Dans un courriel interne adressé aux 17 000 salariés du groupe, le directeur financier Frédérick Duguet évoque un « délai supplémentaire pour finaliser la clôture du semestre ». Il précise également que la suspension vise à éviter « la spéculation inutile et la volatilité du marché » durant cette période.
« Ce n’est jamais un bon signe de décaler des résultats », souligne un analyste du secteur, qui évoque même la possibilité d’un rachat.

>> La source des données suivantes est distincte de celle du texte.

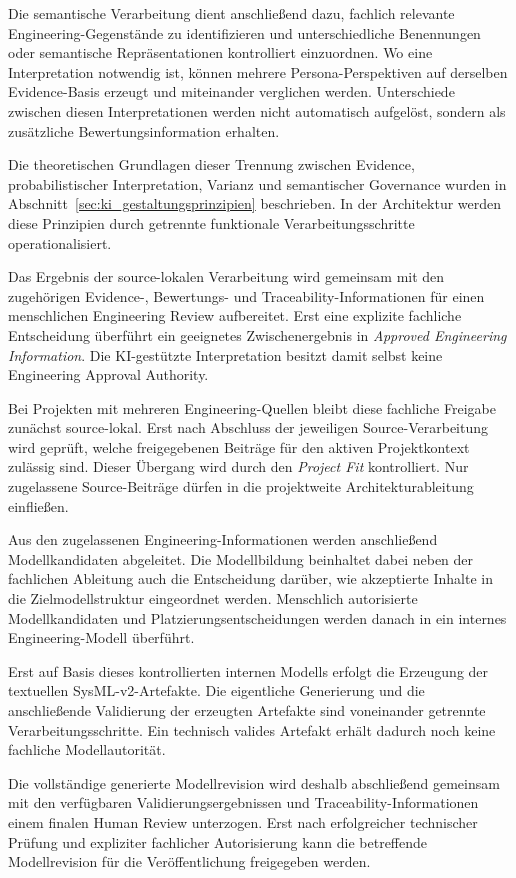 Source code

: Die semantische Verarbeitung dient anschließend dazu, fachlich relevante
Engineering-Gegenstände zu identifizieren und unterschiedliche Benennungen oder
semantische Repräsentationen kontrolliert einzuordnen. Wo eine Interpretation
notwendig ist, können mehrere Persona-Perspektiven auf derselben Evidence-Basis
erzeugt und miteinander verglichen werden. Unterschiede zwischen diesen
Interpretationen werden nicht automatisch aufgelöst, sondern als zusätzliche
Bewertungsinformation erhalten.

Die theoretischen Grundlagen dieser Trennung zwischen Evidence,
probabilistischer Interpretation, Varianz und semantischer Governance wurden in
Abschnitt~\ref{sec:ki_gestaltungsprinzipien} beschrieben. In der Architektur
werden diese Prinzipien durch getrennte funktionale Verarbeitungsschritte
operationalisiert.

Das Ergebnis der source-lokalen Verarbeitung wird gemeinsam mit den zugehörigen
Evidence-, Bewertungs- und Traceability-Informationen für einen menschlichen
Engineering Review aufbereitet. Erst eine explizite fachliche Entscheidung
überführt ein geeignetes Zwischenergebnis in
\emph{Approved Engineering Information}. Die KI-gestützte Interpretation
besitzt damit selbst keine Engineering Approval Authority.

Bei Projekten mit mehreren Engineering-Quellen bleibt diese fachliche Freigabe
zunächst source-lokal. Erst nach Abschluss der jeweiligen Source-Verarbeitung
wird geprüft, welche freigegebenen Beiträge für den aktiven Projektkontext
zulässig sind. Dieser Übergang wird durch den \emph{Project Fit} kontrolliert.
Nur zugelassene Source-Beiträge dürfen in die projektweite Architekturableitung
einfließen.

Aus den zugelassenen Engineering-Informationen werden anschließend
Modellkandidaten abgeleitet. Die Modellbildung beinhaltet dabei neben der
fachlichen Ableitung auch die Entscheidung darüber, wie akzeptierte Inhalte in
die Zielmodellstruktur eingeordnet werden. Menschlich autorisierte
Modellkandidaten und Platzierungsentscheidungen werden danach in ein internes
Engineering-Modell überführt.

Erst auf Basis dieses kontrollierten internen Modells erfolgt die Erzeugung der
textuellen SysML-v2-Artefakte. Die eigentliche Generierung und die anschließende
Validierung der erzeugten Artefakte sind voneinander getrennte
Verarbeitungsschritte. Ein technisch valides Artefakt erhält dadurch noch keine
fachliche Modellautorität.

Die vollständige generierte Modellrevision wird deshalb abschließend gemeinsam
mit den verfügbaren Validierungsergebnissen und Traceability-Informationen einem
finalen Human Review unterzogen. Erst nach erfolgreicher technischer Prüfung und
expliziter fachlicher Autorisierung kann die betreffende Modellrevision für die
Veröffentlichung freigegeben werden.

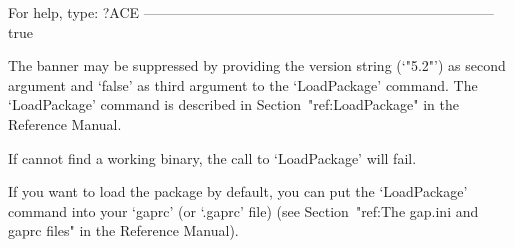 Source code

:                  For help, type: ?ACE
---------------------------------------------------------------------------
true

\endexample

The banner may be suppressed by providing the version string (`"5.2"')
as second argument and `false' as third argument to the  `LoadPackage'
command.    The    `LoadPackage'    command    is     described     in
Section~"ref:LoadPackage" in the {\GAP} Reference Manual.

If {\GAP} cannot find a working binary, the call to `LoadPackage' will
fail.

If you want to load  the  {\ACE}  package  by   default,  you  can  put
the  `LoadPackage' command into your `gaprc' (or  `.gaprc'  file)  (see
Section~"ref:The gap.ini and gaprc files" in the {\GAP} Reference Manual).


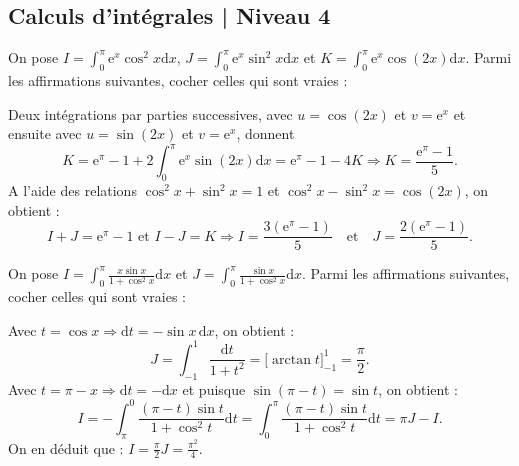 \subsection{Calculs d'intégrales | Niveau 4}


\begin{question}
On pose $\displaystyle I=\int _0^{\pi}\mathrm{e}^x\cos ^2x\mathrm{d}x$, $\displaystyle J=\int _0^{\pi}\mathrm{e}^x\sin ^2x\mathrm{d}x$ et $\displaystyle K=\int _0^{\pi}\mathrm{e}^x\cos (2x)\mathrm{d}x$. Parmi les affirmations suivantes, cocher celles qui sont vraies :
\begin{answers}  
\end{answers}
\vskip2mm
\begin{explanations}
Deux intégrations par parties successives, avec $u=\cos (2x)$ et $v=\mathrm{e}^x$ et ensuite avec $u=\sin (2x)$ et $v=\mathrm{e}^x$, donnent
$$K=\mathrm{e}^{\pi}-1+2\int _0^{\pi} \mathrm{e}^x\sin (2x)\mathrm{d}x=\mathrm{e}^{\pi}-1-4K\Rightarrow K=\frac{\mathrm{e}^{\pi}-1}{5}.$$
A l'aide des relations $\cos ^2x+\sin ^2x=1$ et  $\cos ^2x-\sin ^2x=\cos (2x)$, on obtient :
$$I+J=\mathrm{e}^{\pi}-1\mbox{ et }I-J=K\Rightarrow I=\frac{3(\mathrm{e}^{\pi}-1)}{5}\quad \mbox{et}\quad J=\frac{2(\mathrm{e}^{\pi}-1)}{5}.$$
\end{explanations}
\end{question}

\begin{question}
On pose $\displaystyle I=\int _0^{\pi}\frac{x\sin x}{1+\cos ^2x}\mathrm{d}x$ et $\displaystyle J=\int _0^{\pi}\frac{\sin x}{1+\cos ^2x}\mathrm{d}x$. Parmi les affirmations suivantes, cocher celles qui sont vraies :
\begin{answers}
\end{answers}
\vskip2mm
\begin{explanations}
Avec $t=\cos x\Rightarrow \mathrm{d}t=-\sin x\, \mathrm{d}x$, on obtient : 
$$J=\int _{-1}^1\frac{\mathrm{d}t}{1+t^2}=\Big[\arctan t\Big]_{-1}^1=\frac{\pi}{2}.$$
Avec $t=\pi -x\Rightarrow \mathrm{d}t=-\mathrm{d}x$ et puisque $\sin (\pi -t)=\sin t$, on obtient : 
$$I=-\int _{\pi}^0\frac{(\pi -t)\sin t}{1+\cos ^2t}\mathrm{d}t=\int _0^{\pi}\frac{(\pi -t)\sin t}{1+\cos ^2t}\mathrm{d}t=\pi J-I.$$
On en déduit que : $\displaystyle I=\frac{\pi }{2}J=\frac{\pi ^2}{4}$.
\end{explanations}
\end{question}

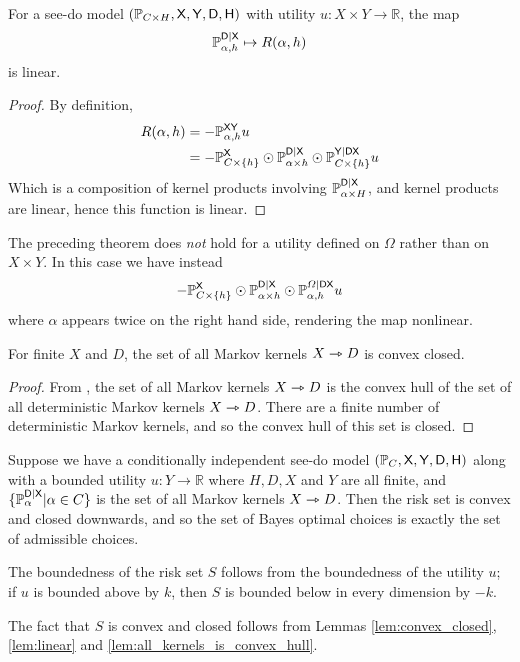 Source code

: \begin{lemma}\label{lem:linear}
For a see-do model $(\mathbb{P}_{C\times H}, \mathsf{X},\mathsf{Y},\mathsf{D},\mathsf{H})$ with utility $u:X\times Y\to \mathbb{R}$, the map
\begin{align}
    \mathbb{P}_{\alpha,h}^{\mathsf{D}|\mathsf{X}}\mapsto R(\alpha,h)
\end{align}
is linear.
\end{lemma}

\begin{proof}
By definition,
\begin{align}
    R(\alpha,h) &= - \mathbb{P}_{\alpha,h}^{\mathsf{XY}} u\\
    &= -\mathbb{P}_{C\times\{h\}}^{\mathsf{X}} \odot \mathbb{P}_{\alpha\times h}^{\mathsf{D}|\mathsf{X}} \odot \mathbb{P}_{C\times\{h\}}^{\mathsf{Y}|\mathsf{DX}} u
\end{align}
Which is a composition of kernel products involving $\mathbb{P}_{\alpha\times H}^{\mathsf{D}|\mathsf{X}}$, and kernel products are linear, hence this function is linear.
\end{proof}

The preceding theorem does \emph{not} hold for a utility defined on $\Omega$ rather than on $X\times Y$. In this case we have instead
\begin{align}
    -\mathbb{P}_{C\times\{h\}}^{\mathsf{X}} \odot \mathbb{P}_{\alpha\times h}^{\mathsf{D}|\mathsf{X}} \odot \mathbb{P}_{\alpha,h}^{\Omega|\mathsf{DX}} u
\end{align}
where $\alpha$ appears twice on the right hand side, rendering the map nonlinear.

\begin{lemma}\label{lem:all_kernels_is_convex_hull}
For finite $X$ and $D$, the set of all Markov kernels $X\rightarrowtriangle D$ is convex closed.
\end{lemma}

\begin{proof}
From \citet{blackwell_theory_1979}, the set of all Markov kernels $X\rightarrowtriangle D$ is the convex hull of the set of all deterministic Markov kernels $X\rightarrowtriangle D$. There are a finite number of deterministic Markov kernels, and so the convex hull of this set is closed.
\end{proof}

\begin{example}\label{ex:cc_sdt}
Suppose we have a conditionally independent see-do model $(\mathbb{P}_{C}, \mathsf{X},\mathsf{Y},\mathsf{D},\mathsf{H})$ along with a bounded utility $u:Y\to \mathbb{R}$ where $H,D,X$ and $Y$ are all finite, and $\{\mathbb{P}_\alpha^{\mathsf{D}|\mathsf{X}}|\alpha\in C\}$ is the set of all Markov kernels $X\rightarrowtriangle D$. Then the risk set is convex and closed downwards, and so the set of Bayes optimal choices is exactly the set of admissible choices.

The boundedness of the risk set $S$ follows from the boundedness of the utility $u$; if $u$ is bounded above by $k$, then $S$ is bounded below in every dimension by $-k$.

The fact that $S$ is convex and closed follows from Lemmas \ref{lem:convex_closed}, \ref{lem:linear} and \ref{lem:all_kernels_is_convex_hull}.
\end{example}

Une action en chute libre depuis le début de l’année
La situation est d’autant plus tendue que l’action Ubisoft a plongé de près de 50 % depuis janvier 2025. Le titre, qui avait culminé à plus de 11 milliards d’euros de capitalisation en 2018, vaut aujourd’hui moins d’un milliard. Un effondrement qui reflète les difficultés rencontrées par l’éditeur depuis plusieurs années.
Les derniers lancements n’ont pas convaincu. Le jeu de tir en ligne XDefiant a été abandonné rapidement. Le blockbuster Star Wars Outlaws a reçu un accueil mitigé. Les derniers Assassin’s Creed montrent un essoufflement des ventes. Et le calendrier 2025–2026 de l’éditeur est particulièrement léger en nouveautés majeures.
Une réorganisation profonde… qui peine à rassurer
Depuis 2023, Ubisoft mène un vaste plan de réduction des coûts : fermetures de studios, départs volontaires, restructurations successives. Plus de 2 000 postes ont déjà été supprimés. En octobre, l’entreprise a annoncé de nouveaux départs dans ses studios de Stockholm et Malmö, pourtant impliqués dans la production de Star Wars Outlaws.
Dans le cadre d’une restructuration plus large, Ubisoft a également créé une nouvelle filiale, Vantage Studios, destinée à regrouper ses licences phares comme Assassin’s Creed, Far Cry et Rainbow Six. Tencent, actionnaire depuis 2018, doit en prendre 25 % pour 1,16 milliard d’euros, sous réserve de validation par les autorités.
Une opération stratégique, mais aussi un signal : Ubisoft cherche à alléger sa dette et redonner de la lisibilité à ses finances.
Le spectre d’un rachat plane sur l’entreprise
La suspension de la cotation a immédiatement relancé les spéculations. Après le rachat récent d’Electronic Arts par un consortium incluant le fonds souverain saoudien PIF, les analystes voient dans ce report une potentielle manœuvre liée à un mouvement capitalistique majeur.
Les discussions avec Tencent, déjà évoquées fin 2024, pourraient refaire surface. D’autres investisseurs pourraient aussi se manifester, dans un contexte de consolidation rapide du secteur du gaming.
Un contexte mondial déjà très compliqué pour le jeu vidéo
Depuis la fin de la pandémie, le secteur du jeu vidéo traverse une crise de croissance. Les studios multiplient les restructurations. Les ventes stagnent. Les superproductions coûtent de plus en plus cher, pour des résultats parfois décevants. Ubisoft n’échappe pas à cette tendance.
Lors du premier trimestre de son exercice 2025–2026, l’entreprise a déjà annoncé un chiffre d’affaires en baisse de 3,9 %. Les « net bookings » déçoivent. Les perspectives restent floues. Et la restructuration interne semble loin d’être terminée.
Ce que signifie vraiment la suspension de la cotation
À court terme, l’objectif est clair : stabiliser le titre et éviter les mouvements paniques sur les marchés, le temps de finaliser des résultats semestriels manifestement sensibles. Mais à moyen terme, cette suspension ouvre un champ de questions :
- la santé financière d’Ubisoft est-elle plus fragile qu’annoncé ?
- la réorganisation autour de Vantage Studios est-elle plus complexe que prévu ?
- un rachat partiel ou total est-il en préparation ?
- le modèle économique de l’éditeur doit-il être repensé ?
Pour l’instant, Ubisoft reste silencieux. Les résultats — attendus « dans les prochains jours » — devraient apporter des réponses. Ou ouvrir un nouveau chapitre dans l’histoire mouvementée de l’un des plus grands noms du jeu vidéo mondial.